Valerie Foley

What if?

In Diet, Medical, Perceptions on August 22, 2013 at 3:18 am

The platitudes and polarities in autism world make living here a notch more challenging than it needs to be.

I have enough perspective to accept that other people can and will do whatever they please with their version of autism. I’m certain it won’t be what I would do, but I’m also certain that they, as I, have a bunch to learn from the experiences and choices of others.

Hence the torture I put myself through on a daily basis – reading about autism on the internet.

I hit a wall this morning when the comedian called ‘God‘ on Facebook posted a syrupy sweet (disappointingly unfunny) hooray for autism post. You may have to ‘like’ God to view. Generally, I find him pretty funny. Today, I did not.

Today, I felt stabby.

My son is a lovely boy, no doubt. He’s gorgeous and loving and great at some stuff. Do I believe autism made him any of these things? No. No I do not. No more than epilepsy does, at least.

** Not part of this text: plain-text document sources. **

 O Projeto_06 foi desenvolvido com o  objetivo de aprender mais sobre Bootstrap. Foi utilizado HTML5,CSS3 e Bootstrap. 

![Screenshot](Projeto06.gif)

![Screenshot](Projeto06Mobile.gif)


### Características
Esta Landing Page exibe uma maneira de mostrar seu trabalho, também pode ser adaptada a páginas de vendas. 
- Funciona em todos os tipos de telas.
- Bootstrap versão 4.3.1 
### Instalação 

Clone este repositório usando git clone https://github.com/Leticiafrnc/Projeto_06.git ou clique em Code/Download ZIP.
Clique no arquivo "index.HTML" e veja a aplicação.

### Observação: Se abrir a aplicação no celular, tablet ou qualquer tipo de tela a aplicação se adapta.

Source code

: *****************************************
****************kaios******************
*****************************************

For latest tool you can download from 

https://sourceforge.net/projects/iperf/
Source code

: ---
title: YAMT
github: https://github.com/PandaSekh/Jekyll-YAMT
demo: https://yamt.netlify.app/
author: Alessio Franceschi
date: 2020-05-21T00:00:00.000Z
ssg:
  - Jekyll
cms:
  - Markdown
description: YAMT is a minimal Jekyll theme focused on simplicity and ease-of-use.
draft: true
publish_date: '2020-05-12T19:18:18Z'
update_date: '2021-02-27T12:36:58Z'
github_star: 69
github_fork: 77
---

Do I think autism is a repository for ‘awesome talents’? No. Nor is auto-immune disease.

Do I think we are doing anyone any favours by perpetuating this ‘love your captor’ nonsense? Well, only if we are confident that the world will somehow find billions of dollars to support millions of people like my son, from birth through adulthood.

This week, autism has delivered my son and his peers the following (feel free to sing along, Twelve Days of Christmas style):
– a literal shit storm,
– a paper war designed to save a 10 year old from suicide,
– a psych lockdown for a 7 year old,
– a Webster pack of medication for a 15 year old that would put a cancer patient to shame and
– a grown up wheelchair for a 9 year old who no longer fits his therapeutic stroller.

The combination of these events, and God’s blue flaming made me think… there must be some better ways to think about autism.

Here’s a few random what ifs (I’m sure we could all add a pile if we had an Edward de Bono style strategic planning love-in).

 – What if the socially-awkward-genius autism and the can’t-control-your-adult-bowel autism are completely different things?
How would making that definition change the way we approach the diagnosis and treatment of one or the other? How would it serve the medical integrity of the condition? How much could we learn about the whole spectrum if one end wasn’t constantly white-anting the other?

 – What if we could get over the knee jerking and finger pointing around vaccination and actually had a good scientific (not epidemiological)  look at whether it is involved in autism.
No, it hasn’t happened/been proven/been disproven. No, they are not tested in combination. And No, a comparison of vaccinated Vs unvaccinated autism rates has never been done. What if we did those things? What might we learn? What might change if we knew more about the subtleties of the choices we are expected to make?

 – What if we asked GPs and paediatricians to consider actively educating themselves on the basis and treatment of the medical challenges autism brings?
Would it change the advice they gave parents? Would it change the nature of Early ‘Intervention’? Would it change the health outcomes of people with autism, who are among the most highly medicated and chronically ill in our communities?

– What if we all held hands and sang ‘Kumbaya‘?
Or another lovely but non denominational song, just in case someone is offended by that choice.

It couldn’t hurt, right.

Well, maybe listening to a worldwide chorus of Peter, Paul and Mary could be a little painful.

Let me think some more on that last one.